As that magic ratio continues to be up for debate, here are the administrative costs from 2016-2017 school year for the top four largest school districts.
Seattle Public Schools came in at $3,300,074. SPS has the largest student population in the state with more than 50,000 students.
Spokane is the second largest with nearly 29,000 students and they spent $2,107,287 on administrative costs.
Lake Washington is similar in size as Spokane and they spent $2,569,897.
Tacoma is the fourth largest district with about 27,000 students and they used up $2,379,176 on administrative costs.

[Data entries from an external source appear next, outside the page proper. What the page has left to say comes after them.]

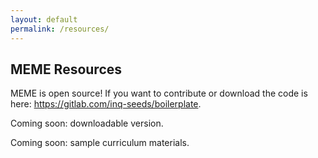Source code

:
 ```yaml
---
layout: default
permalink: /resources/
---
```


## MEME Resources

MEME is open source! If you want to contribute or download the code is here: https://gitlab.com/inq-seeds/boilerplate.

Coming soon: downloadable version.

Coming soon: sample curriculum materials.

If you compare those costs to the total expenditures the districts had the same school year, Lake Washington schools spent the most on administrative costs, using .82%. So the largest districts are spending less than 1% of their expenditures on administrative costs.
“So when you are looking at administrative costs, it can be important to consider the extent to which those costs are going towards making teachers' working conditions better,” Honig said.
Salaries for superintendents take up a portion of those funds.
Out of the top 4 districts, Tacoma Public Schools Superintendent Carla Santorno made the most compensation in 2016 to 2017, netting $324,728.
She was followed by former Seattle Public Schools Superintendent Larry Nyland at $314,847.
“This is what the market will bear; they have to offer those salaries to attract top people, the job has become exponentially harder in recent years,” Honig said.
Honig says it’s about supply and demand -- not enough qualified people in the country to lead school districts.
“It’s very important not to over-generalize whether or not administrative costs are good and bad you have to look at what the costs are for,” Honig said.
Honig also says look at the responsibilities superintendents have. Despite the high salaries, there is frequent turnover and school boards across the country are competing to hire from a small pool of qualified candidates.